Data entries:
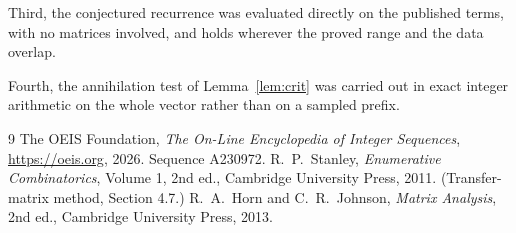 \documentclass[11pt,a4paper]{article}
\theoremstyle{plain}
\theoremstyle{definition}
\begin{document}
Third, the conjectured recurrence was evaluated directly on the published terms, with no
matrices involved, and holds wherever the proved range and the data overlap.

Fourth, the annihilation test of Lemma~\ref{lem:crit} was carried out in exact integer
arithmetic on the whole vector rather than on a sampled prefix.

\begin{thebibliography}{9}
 The OEIS Foundation, \emph{The On-Line Encyclopedia of Integer
Sequences}, \url{https://oeis.org}, 2026. Sequence A230972.
 R.~P.~Stanley, \emph{Enumerative Combinatorics}, Volume 1, 2nd ed.,
Cambridge University Press, 2011. (Transfer-matrix method, Section 4.7.)
 R.~A.~Horn and C.~R.~Johnson, \emph{Matrix Analysis}, 2nd ed., Cambridge
University Press, 2013.
\end{thebibliography}
\end{document}
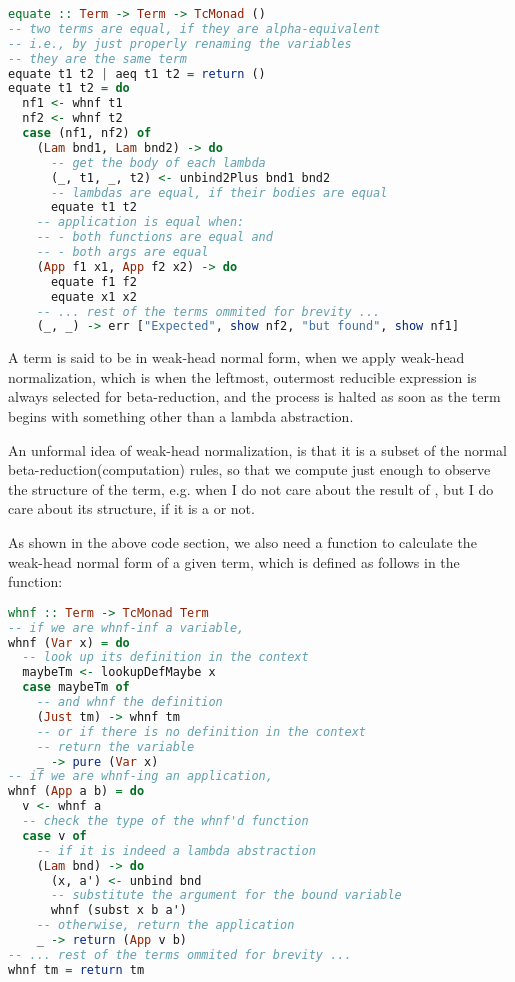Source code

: \begin{lstlisting}[language=Haskell]
equate :: Term -> Term -> TcMonad ()
-- two terms are equal, if they are alpha-equivalent
-- i.e., by just properly renaming the variables
-- they are the same term
equate t1 t2 | aeq t1 t2 = return ()
equate t1 t2 = do
  nf1 <- whnf t1
  nf2 <- whnf t2
  case (nf1, nf2) of
    (Lam bnd1, Lam bnd2) -> do
      -- get the body of each lambda
      (_, t1, _, t2) <- unbind2Plus bnd1 bnd2
      -- lambdas are equal, if their bodies are equal
      equate t1 t2
    -- application is equal when:
    -- - both functions are equal and
    -- - both args are equal
    (App f1 x1, App f2 x2) -> do
      equate f1 f2
      equate x1 x2
    -- ... rest of the terms ommited for brevity ...
    (_, _) -> err ["Expected", show nf2, "but found", show nf1]
\end{lstlisting}


\begin{definition}
       A term is said to be in weak-head normal form, when we apply weak-head normalization, which is when the leftmost, outermost reducible expression is always selected for beta-reduction, and the process is halted as soon as the term begins with something other than a lambda abstraction.~\cite{advancedtapl}

       An unformal idea of weak-head normalization, is that it is a subset of the normal beta-reduction(computation) rules, so that we compute just enough to observe the structure of the term, e.g. when I do not care about the result of , but I do care about its structure, if it is a  or not.
\end{definition}

As shown in the above code section, we also need a function to calculate the weak-head normal form of a given term, which is defined as follows in the  function:

\begin{lstlisting}[language=Haskell]
whnf :: Term -> TcMonad Term
-- if we are whnf-inf a variable,
whnf (Var x) = do
  -- look up its definition in the context
  maybeTm <- lookupDefMaybe x
  case maybeTm of
    -- and whnf the definition
    (Just tm) -> whnf tm
    -- or if there is no definition in the context
    -- return the variable 
    _ -> pure (Var x)
-- if we are whnf-ing an application,
whnf (App a b) = do
  v <- whnf a
  -- check the type of the whnf'd function
  case v of
    -- if it is indeed a lambda abstraction
    (Lam bnd) -> do
      (x, a') <- unbind bnd
      -- substitute the argument for the bound variable
      whnf (subst x b a')
    -- otherwise, return the application
    _ -> return (App v b)
-- ... rest of the terms ommited for brevity ...
whnf tm = return tm
\end{lstlisting}

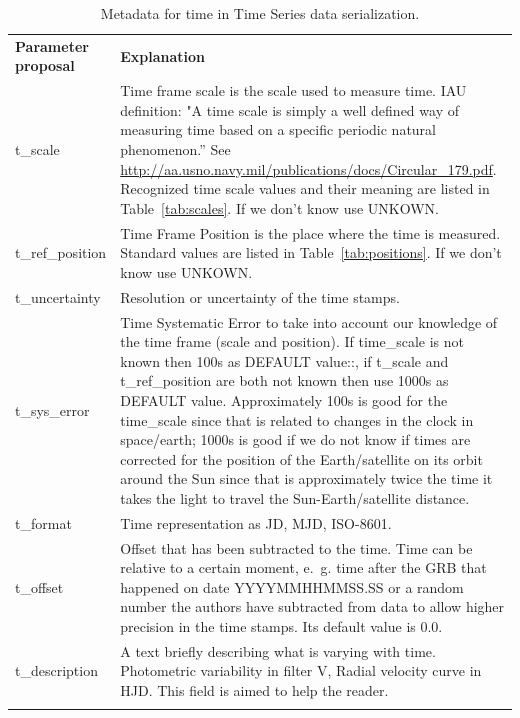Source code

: \documentclass[11pt,a4paper]{ivoa}
\begin{document}
\begin{table}[!htb]
  \begin{center}
    \caption{Metadata for time in Time Series data serialization.}
    \label{tab:metadata}
      \begin{tabular}{p{}p{}}
      \sptablerule
      \textbf{Parameter proposal} & \textbf{Explanation} \\\sptablerule
      t\_scale & Time frame scale is the scale used to measure time. IAU definition: "A time scale is simply a well defined way of measuring time based on a specific periodic natural phenomenon.''  See \url{http://aa.usno.navy.mil/publications/docs/Circular_179.pdf}.
      Recognized time scale values and their meaning are listed in Table~\ref{tab:scales}. If we don't know use UNKOWN. \\
      t\_ref\_position &  Time Frame Position is the place where the time is measured. Standard values are listed in Table~\ref{tab:positions}. If we don't know use UNKOWN. \\
      t\_uncertainty & Resolution or uncertainty of the time stamps. \\
      t\_sys\_error  & Time Systematic Error to take into account our knowledge of the time frame (scale and position). If time\_scale is not known then 100s as DEFAULT value::, if t\_scale and t\_ref\_position are both not known then use  1000s as DEFAULT value. Approximately 100s is good for the time\_scale since that is related to changes in the clock in space/earth; 1000s is good if we do not know if times are corrected for the position of the Earth/satellite on its orbit around the Sun since that is approximately twice the time it takes the light to travel the Sun-Earth/satellite distance. \\
      t\_format  & Time representation as JD, MJD, ISO-8601. \\
      t\_offset &  Offset that has been subtracted to the time. Time can be relative to a certain moment, e.~g. time after the GRB that happened on date YYYYMMHHMMSS.SS or a random number the authors have subtracted from data to allow higher precision in the time stamps. Its default value is 0.0. \\
     t\_description & A text briefly describing what is varying with time. Photometric variability in filter V, Radial velocity curve in HJD. This field is aimed to help the reader. \\
    \sptablerule
    \end{tabular}
  \end{center}
\end{table}
\end{document}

_The problem_
From the records above, quote word for word only the lines beginning at the line that has "(x, a') <- unbind bnd" and stopping after the line that has "MJD, ISO-8601. \\". Omit the pictures.

_Problem solution_
      (x, a') <- unbind bnd
      -- substitute the argument for the bound variable
      whnf (subst x b a')
    -- otherwise, return the application
    _ -> return (App v b)
-- ... rest of the terms ommited for brevity ...
whnf tm = return tm
\end{lstlisting}

Source code

: \documentclass[11pt,a4paper]{ivoa}
\begin{document}
\begin{table}[!htb]
  \begin{center}
    \caption{Metadata for time in Time Series data serialization.}
    \label{tab:metadata}
      \begin{tabular}{p{}p{}}
      \sptablerule
      \textbf{Parameter proposal} & \textbf{Explanation} \\\sptablerule
      t\_scale & Time frame scale is the scale used to measure time. IAU definition: "A time scale is simply a well defined way of measuring time based on a specific periodic natural phenomenon.''  See \url{http://aa.usno.navy.mil/publications/docs/Circular_179.pdf}.
      Recognized time scale values and their meaning are listed in Table~\ref{tab:scales}. If we don't know use UNKOWN. \\
      t\_ref\_position &  Time Frame Position is the place where the time is measured. Standard values are listed in Table~\ref{tab:positions}. If we don't know use UNKOWN. \\
      t\_uncertainty & Resolution or uncertainty of the time stamps. \\
      t\_sys\_error  & Time Systematic Error to take into account our knowledge of the time frame (scale and position). If time\_scale is not known then 100s as DEFAULT value::, if t\_scale and t\_ref\_position are both not known then use  1000s as DEFAULT value. Approximately 100s is good for the time\_scale since that is related to changes in the clock in space/earth; 1000s is good if we do not know if times are corrected for the position of the Earth/satellite on its orbit around the Sun since that is approximately twice the time it takes the light to travel the Sun-Earth/satellite distance. \\
      t\_format  & Time representation as JD, MJD, ISO-8601. \\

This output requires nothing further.